He asks to see my copy of  his new book. I hand it over gingerly, pointing that I have annotated it throughout. He tells me not to worry and turns to a page in which he quotes Churchill’s instructions to the ghostwriter. When he has read it he says: ‘… So we do know what he was thinking…’ This leads me to ask about something that has been bothering me. Even though he can claim to know the mind of Churchill better than anyone, he never speculates about what Churchill was thinking. Why is that? ‘Well I was fortunate with this book in that I didn’t need to because I had access to the secret evidence Churchill gave to the appeal commission on Palestine. It reveals his true positive feelings towards the Jewish state and his contempt for the Arabs. He had wanted his evidence destroyed in 1937 but his secretary Mrs Hills, who I knew, never threw anything away. She kept the proof copy. Thank you, Mrs Hills. She performed a service to history. Other prime ministers were more successful in destroying their archives. I had two spells of working for Harold Wilson and he used to just screw up documents and drop them in the waste paper basket. I saw him do it. “That is my archive,” he would say.’
Although speculation is not Sir Martin’s game, he has tried to piece together the substance of  Churchill’s private conversations. ‘I found an account of him warning Lloyd George that he must not have too many liberal Jews in his cabinet. Three being too many. That was in 1917.’
One of the difficulties in having Churchill as an historical subject was that he wrote so much history himself.
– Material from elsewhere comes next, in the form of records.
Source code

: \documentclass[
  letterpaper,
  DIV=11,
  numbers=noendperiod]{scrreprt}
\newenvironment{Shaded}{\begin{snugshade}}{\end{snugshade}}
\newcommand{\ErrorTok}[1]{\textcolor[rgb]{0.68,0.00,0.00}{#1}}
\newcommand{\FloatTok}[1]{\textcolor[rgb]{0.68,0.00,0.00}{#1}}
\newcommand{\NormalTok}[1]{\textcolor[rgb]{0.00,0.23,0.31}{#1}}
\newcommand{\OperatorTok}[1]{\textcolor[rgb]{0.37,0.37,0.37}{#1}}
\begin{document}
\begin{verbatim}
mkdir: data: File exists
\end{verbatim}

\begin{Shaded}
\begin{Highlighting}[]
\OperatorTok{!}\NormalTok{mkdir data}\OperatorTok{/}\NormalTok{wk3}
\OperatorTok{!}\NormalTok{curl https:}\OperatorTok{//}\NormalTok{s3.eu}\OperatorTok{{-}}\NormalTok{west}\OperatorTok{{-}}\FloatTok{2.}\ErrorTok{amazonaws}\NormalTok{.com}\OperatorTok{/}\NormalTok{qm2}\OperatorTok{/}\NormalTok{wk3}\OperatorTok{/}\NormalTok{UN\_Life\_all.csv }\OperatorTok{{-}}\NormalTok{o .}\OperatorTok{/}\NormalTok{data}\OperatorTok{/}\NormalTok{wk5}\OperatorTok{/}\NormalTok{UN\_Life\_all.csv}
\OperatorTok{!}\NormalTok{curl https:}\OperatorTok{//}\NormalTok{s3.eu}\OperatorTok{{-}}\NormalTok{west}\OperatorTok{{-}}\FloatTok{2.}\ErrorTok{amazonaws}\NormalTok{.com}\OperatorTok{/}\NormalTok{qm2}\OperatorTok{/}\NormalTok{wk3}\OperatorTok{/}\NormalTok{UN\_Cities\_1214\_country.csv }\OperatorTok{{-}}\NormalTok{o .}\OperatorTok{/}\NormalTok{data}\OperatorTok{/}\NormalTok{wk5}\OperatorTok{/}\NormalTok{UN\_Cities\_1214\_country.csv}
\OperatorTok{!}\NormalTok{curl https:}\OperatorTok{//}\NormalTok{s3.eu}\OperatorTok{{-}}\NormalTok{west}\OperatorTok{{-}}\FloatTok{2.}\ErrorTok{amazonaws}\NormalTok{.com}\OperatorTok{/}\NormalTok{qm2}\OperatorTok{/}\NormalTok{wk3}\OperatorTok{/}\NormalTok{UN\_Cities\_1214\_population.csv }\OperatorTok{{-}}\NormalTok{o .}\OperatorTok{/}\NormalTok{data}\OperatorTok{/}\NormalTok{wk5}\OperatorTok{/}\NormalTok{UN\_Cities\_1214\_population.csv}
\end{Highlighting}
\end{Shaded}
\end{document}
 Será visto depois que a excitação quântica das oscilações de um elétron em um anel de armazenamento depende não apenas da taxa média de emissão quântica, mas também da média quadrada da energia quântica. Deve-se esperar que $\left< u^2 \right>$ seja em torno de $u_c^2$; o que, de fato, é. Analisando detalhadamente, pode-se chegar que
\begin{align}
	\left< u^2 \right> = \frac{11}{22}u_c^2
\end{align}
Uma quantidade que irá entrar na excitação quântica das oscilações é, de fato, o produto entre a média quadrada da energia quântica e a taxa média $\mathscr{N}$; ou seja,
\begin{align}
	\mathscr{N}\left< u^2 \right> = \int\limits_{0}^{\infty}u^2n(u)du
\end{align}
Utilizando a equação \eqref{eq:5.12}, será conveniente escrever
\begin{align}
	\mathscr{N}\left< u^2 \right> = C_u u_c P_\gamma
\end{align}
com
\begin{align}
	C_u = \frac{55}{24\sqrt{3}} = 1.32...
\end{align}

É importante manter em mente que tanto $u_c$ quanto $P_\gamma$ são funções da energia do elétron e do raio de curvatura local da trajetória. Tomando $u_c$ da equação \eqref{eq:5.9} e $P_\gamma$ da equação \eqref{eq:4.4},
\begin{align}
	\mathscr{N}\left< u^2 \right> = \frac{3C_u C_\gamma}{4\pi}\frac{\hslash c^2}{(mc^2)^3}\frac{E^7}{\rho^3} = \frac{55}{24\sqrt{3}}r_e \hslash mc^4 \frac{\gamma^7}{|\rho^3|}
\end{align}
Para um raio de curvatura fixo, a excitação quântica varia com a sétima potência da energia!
Would it be fair to say that the difference between them as writers of history is that Churchill liked to tell a story whereas Gilbert prefers to stick to documented evidence? ‘Yes, Churchill liked the purple passages and the grand sweeps which are fun to read but they don’t advance the narrative.’ Historians who resort to the word ‘perhaps’ are simply trying to mask their failure to get to the truth, he adds. Perhaps, I say, but at least that is more fun. Gilbert smiles the thin smile. ‘I believe in true history. What happened in the past is unalterable and definite. Failure in historical research is no crime. It is one of the hazards of the profession.’ He also thinks you have to be careful not to leap to conclusions that the evidence does not support — ‘Wanting something to be the case does not make it so.’ This may be why he is regarded in the profession as more a chronicler of history than an interpreter of it. Perhaps.
Bearing in mind the current success enjoyed by TV historians such as David Starkey and Simon Schama, as well as the astonishing sales of books such as Stalingrad, I ask him why he thinks we are all suddenly so obsessed with history. ‘I think because it is now history. My generation lived through that war. It wasn’t history to us then. Now it is far enough in the past to seem very different from our lives. When I was writing about the Somme I thought: how do you describe what Britons went though? At least the Second World War had movement. But there is no movement in the First World War and I think that is why Americans are now anxious about Iraq. There is no movement. It has become a war of attrition.’
Speaking of which, I cannot help noticing a small stars and stripes flag on his desk. ‘That? The first President Bush gave it to me. We were filming in the White House and I gave him a copy of my Second World War book. Six months later, when Saddam invaded Kuwait, I started getting messages from journalists asking: “Did Churchill believe in assassination?” “What was Churchill’s view of one country invading another?” I was puzzled then I was told that on Air Force One that morning the president had produced my book and said: ‘I’m going to go into Kuwait. This book is proof I should do it.” The journalists had assumed it was my Churchill book. It wasn’t. It was the Second World War book I had given him.’
Timing and networking again. In his memoirs Bush describes how he had read the first 15 pages of the book, the ones which describe how the Germans had  begun killing civilians within days of invading Poland — mayors, priests, clerks. ‘Bush said he wasn’t going to allow history to repeat itself.’
So Gilbert was to blame for that war, too, I say.
He laughs wheezily, his face creasing momentarily before resuming an expressionless composure. A thought hangs between us unsaid: the historian did have a hand in history, after all. Perhaps, perhaps, perhaps.

J.

James Blunt

It could be the homes around the world; his military bearing; or that he’s our biggest musical export since Elton. For whatever reason, being called annoying, a philanderer or – worse – middle class doesn’t exactly keep James Hillier Blount awake at night. Nigel Farndale met him

It’s not the sight of the groupies that haunts me, but the sound, or rather the absence of sound, as they ghost past us on their way up the stairs to the dressing-room. It takes me a moment to figure out that the reason they aren’t talking to each other is that they don’t know each other. One of the band members, the keyboard player, I think, has picked them from the audience on the basis of their looks. Half-a-dozen of them, all in their late teens and early twenties, and all, surprisingly, in pretty frocks, as if they were going to a Sunday school meeting. They have been separated from their friends like lambs weaned from their mothers. The silence of the lambs.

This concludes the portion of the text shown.